Dataset entries
________

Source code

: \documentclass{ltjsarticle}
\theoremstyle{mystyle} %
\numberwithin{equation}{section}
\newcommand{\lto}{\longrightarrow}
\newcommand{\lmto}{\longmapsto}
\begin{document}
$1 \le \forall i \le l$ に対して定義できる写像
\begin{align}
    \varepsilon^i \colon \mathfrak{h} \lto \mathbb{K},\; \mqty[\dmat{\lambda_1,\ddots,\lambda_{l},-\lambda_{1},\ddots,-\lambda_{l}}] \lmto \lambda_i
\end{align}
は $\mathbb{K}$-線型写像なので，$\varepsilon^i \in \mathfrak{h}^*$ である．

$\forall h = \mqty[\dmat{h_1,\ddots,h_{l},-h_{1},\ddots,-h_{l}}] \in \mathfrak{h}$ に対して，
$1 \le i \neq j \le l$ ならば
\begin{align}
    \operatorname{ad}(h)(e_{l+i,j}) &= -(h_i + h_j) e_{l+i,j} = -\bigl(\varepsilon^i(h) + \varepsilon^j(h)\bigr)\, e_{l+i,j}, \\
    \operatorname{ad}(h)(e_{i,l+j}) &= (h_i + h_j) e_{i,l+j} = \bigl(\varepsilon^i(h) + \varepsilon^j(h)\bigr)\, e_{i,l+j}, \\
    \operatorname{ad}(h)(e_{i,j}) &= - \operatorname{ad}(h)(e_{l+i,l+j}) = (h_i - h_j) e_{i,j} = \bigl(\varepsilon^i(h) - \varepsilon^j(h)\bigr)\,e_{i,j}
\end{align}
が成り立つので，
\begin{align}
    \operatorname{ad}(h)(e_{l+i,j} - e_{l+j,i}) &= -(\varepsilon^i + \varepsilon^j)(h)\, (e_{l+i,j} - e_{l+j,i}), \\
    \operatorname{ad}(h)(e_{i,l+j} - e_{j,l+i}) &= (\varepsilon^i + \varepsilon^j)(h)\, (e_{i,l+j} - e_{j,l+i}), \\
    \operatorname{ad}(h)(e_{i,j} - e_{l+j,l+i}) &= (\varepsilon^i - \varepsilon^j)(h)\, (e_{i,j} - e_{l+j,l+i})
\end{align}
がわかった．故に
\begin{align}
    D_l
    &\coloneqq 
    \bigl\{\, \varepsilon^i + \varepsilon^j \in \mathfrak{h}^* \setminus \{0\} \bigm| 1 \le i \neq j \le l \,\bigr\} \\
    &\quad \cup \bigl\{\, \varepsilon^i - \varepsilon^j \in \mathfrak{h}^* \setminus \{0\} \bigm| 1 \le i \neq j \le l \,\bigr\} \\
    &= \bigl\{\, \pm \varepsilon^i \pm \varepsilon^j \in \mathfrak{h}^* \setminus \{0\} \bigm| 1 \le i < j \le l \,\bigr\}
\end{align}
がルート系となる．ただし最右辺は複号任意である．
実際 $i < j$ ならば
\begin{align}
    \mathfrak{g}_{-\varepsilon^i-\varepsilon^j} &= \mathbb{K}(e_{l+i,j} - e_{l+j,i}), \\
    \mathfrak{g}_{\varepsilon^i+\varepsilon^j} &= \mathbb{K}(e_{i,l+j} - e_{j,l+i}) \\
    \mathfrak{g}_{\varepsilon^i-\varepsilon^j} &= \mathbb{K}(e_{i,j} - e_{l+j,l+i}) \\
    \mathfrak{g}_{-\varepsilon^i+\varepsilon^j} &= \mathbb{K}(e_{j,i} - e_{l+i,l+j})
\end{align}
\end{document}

________

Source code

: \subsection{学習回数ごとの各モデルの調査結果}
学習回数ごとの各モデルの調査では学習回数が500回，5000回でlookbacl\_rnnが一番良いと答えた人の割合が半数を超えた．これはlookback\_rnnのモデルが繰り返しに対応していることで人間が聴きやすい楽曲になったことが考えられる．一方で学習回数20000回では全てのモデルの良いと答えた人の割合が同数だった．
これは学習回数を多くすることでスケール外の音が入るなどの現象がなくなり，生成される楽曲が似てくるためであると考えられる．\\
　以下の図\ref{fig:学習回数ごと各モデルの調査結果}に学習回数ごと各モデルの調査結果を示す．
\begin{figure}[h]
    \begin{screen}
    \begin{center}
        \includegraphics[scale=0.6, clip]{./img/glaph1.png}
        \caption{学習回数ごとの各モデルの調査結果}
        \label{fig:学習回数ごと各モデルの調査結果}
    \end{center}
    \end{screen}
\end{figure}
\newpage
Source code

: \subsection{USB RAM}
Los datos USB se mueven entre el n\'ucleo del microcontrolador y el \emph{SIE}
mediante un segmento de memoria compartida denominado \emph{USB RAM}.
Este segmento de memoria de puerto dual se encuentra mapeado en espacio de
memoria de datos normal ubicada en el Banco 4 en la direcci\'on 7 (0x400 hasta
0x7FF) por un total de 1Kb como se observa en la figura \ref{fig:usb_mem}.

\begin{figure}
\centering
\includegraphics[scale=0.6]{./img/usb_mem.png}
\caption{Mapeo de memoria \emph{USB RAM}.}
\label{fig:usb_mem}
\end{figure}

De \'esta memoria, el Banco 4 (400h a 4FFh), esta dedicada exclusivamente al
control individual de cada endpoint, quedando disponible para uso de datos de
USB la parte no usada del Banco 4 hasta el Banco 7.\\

________

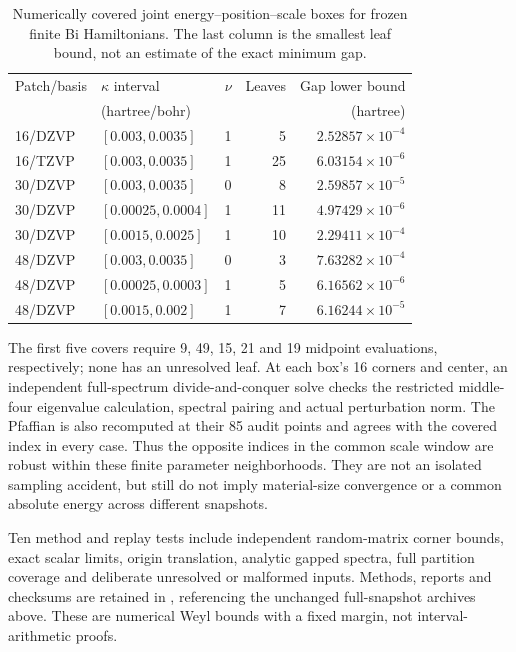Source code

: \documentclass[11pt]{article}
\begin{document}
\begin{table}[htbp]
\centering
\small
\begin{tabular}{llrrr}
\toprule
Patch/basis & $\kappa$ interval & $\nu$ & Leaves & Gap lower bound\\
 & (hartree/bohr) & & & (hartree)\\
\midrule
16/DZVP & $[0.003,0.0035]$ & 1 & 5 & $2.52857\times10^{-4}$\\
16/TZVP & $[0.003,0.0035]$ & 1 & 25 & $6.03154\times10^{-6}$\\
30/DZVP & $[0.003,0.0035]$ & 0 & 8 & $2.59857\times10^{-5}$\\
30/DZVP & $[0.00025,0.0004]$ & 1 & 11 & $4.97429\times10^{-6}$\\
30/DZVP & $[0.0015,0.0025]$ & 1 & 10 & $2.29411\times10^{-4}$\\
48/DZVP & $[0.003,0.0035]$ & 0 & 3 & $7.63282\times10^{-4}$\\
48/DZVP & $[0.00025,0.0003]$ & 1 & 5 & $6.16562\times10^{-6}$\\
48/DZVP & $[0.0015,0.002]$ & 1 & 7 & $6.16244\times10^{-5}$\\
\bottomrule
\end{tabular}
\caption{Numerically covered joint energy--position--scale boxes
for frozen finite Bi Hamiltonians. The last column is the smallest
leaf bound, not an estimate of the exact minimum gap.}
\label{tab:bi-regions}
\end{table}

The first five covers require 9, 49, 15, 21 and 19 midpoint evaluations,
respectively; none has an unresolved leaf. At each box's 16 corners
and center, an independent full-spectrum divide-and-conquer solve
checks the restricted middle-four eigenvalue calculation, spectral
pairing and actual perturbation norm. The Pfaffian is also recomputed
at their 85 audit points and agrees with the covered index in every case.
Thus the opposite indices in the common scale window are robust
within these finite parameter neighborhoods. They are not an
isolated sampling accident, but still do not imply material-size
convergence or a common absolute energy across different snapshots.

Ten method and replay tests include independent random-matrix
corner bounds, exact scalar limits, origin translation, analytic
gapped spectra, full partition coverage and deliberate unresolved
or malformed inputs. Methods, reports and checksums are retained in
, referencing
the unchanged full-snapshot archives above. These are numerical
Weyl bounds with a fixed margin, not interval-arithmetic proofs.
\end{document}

________

Assigned task
Copy all lines of the records that have the string "scale" in them.

Solved exercise
        \includegraphics[scale=0.6, clip]{./img/glaph1.png}
\includegraphics[scale=0.6]{./img/usb_mem.png}
\caption{Numerically covered joint energy--position--scale boxes
Thus the opposite indices in the common scale window are robust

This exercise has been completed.